DATA SHOWN: Begin

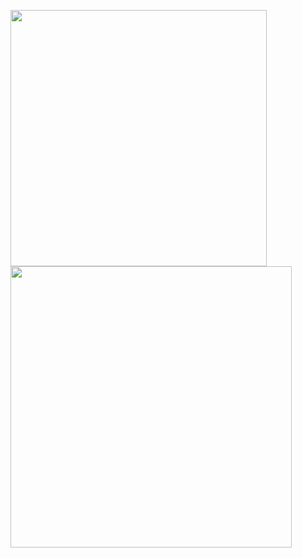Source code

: 
<img align="left" width=410 src="https://github-readme-stats.vercel.app/api?username=henji243&count_private=true&theme=blueberry" /><img align="left" width=450 src="https://github-readme-stats.vercel.app/api/pin/?username=henji243&repo=get_scratch_trend&theme=blueberry" />
<br />
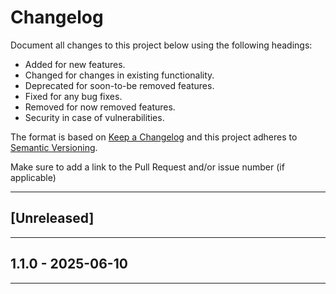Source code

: # Changelog
Document all changes to this project below using the following headings:

- Added
  for new features.
- Changed
  for changes in existing functionality.
- Deprecated
  for soon-to-be removed features.
- Fixed
  for any bug fixes.
- Removed
  for now removed features.
- Security
  in case of vulnerabilities.

The format is based on [Keep a Changelog](http://keepachangelog.com/en/1.0.0/)
and this project adheres to [Semantic Versioning](http://semver.org/spec/v2.0.0.html).

Make sure to add a link to the Pull Request and/or issue number (if applicable)

-------------------------------------------------------------------------------

<a name="unreleased"></a>
## [Unreleased]

-------------------------------------------------------------------------------

<a name="1.1.0"></a>
## 1.1.0 - 2025-06-10

-------------------------------------------------------------------------------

DATA SHOWN: End

DIRECTIONS FOR THIS TASK - Give back exactly the lines from the one containing "Make sure to" through the last line of the records.

RESPONSE TO THIS EXERCISE -
Make sure to add a link to the Pull Request and/or issue number (if applicable)

-------------------------------------------------------------------------------

<a name="unreleased"></a>
## [Unreleased]

-------------------------------------------------------------------------------

<a name="1.1.0"></a>
## 1.1.0 - 2025-06-10

-------------------------------------------------------------------------------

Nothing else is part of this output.